What the exercise asks => An exact reproduction of the lines below, from the first through the one with "to test drive", is the whole answer; pictures have no place in it.

-------- Materials provided --------

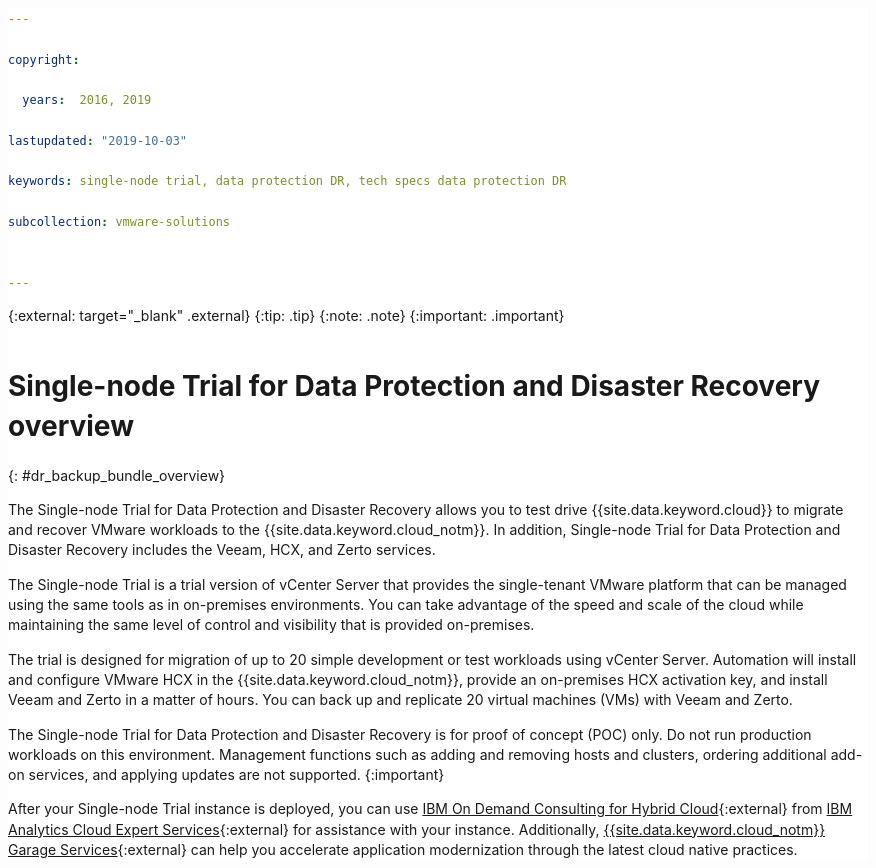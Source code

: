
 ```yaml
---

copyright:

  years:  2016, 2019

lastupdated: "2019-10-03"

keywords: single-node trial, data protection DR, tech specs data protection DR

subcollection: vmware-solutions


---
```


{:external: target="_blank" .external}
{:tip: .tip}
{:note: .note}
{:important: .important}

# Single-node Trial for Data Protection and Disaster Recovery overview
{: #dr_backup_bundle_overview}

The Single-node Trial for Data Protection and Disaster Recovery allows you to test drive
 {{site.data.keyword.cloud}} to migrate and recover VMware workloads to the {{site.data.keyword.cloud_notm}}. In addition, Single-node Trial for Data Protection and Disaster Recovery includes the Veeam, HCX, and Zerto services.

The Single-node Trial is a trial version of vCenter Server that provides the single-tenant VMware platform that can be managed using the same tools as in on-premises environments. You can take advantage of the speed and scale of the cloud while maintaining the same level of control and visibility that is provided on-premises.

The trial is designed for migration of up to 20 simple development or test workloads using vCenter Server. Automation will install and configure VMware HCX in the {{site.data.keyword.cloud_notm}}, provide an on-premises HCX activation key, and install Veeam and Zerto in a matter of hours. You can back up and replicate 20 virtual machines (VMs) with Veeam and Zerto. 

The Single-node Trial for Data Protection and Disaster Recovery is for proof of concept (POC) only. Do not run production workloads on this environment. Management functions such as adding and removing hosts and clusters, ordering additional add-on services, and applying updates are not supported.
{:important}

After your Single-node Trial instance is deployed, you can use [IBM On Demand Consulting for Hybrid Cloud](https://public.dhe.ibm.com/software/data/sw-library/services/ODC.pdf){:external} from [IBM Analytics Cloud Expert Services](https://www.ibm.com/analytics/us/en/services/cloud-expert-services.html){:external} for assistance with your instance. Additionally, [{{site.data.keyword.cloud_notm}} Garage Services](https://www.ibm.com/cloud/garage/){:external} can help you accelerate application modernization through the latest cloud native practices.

--------

Written solution =>
Source code

:
 ```yaml
---

copyright:

  years:  2016, 2019

lastupdated: "2019-10-03"

keywords: single-node trial, data protection DR, tech specs data protection DR

subcollection: vmware-solutions


---
```


{:external: target="_blank" .external}
{:tip: .tip}
{:note: .note}
{:important: .important}

# Single-node Trial for Data Protection and Disaster Recovery overview
{: #dr_backup_bundle_overview}

The Single-node Trial for Data Protection and Disaster Recovery allows you to test drive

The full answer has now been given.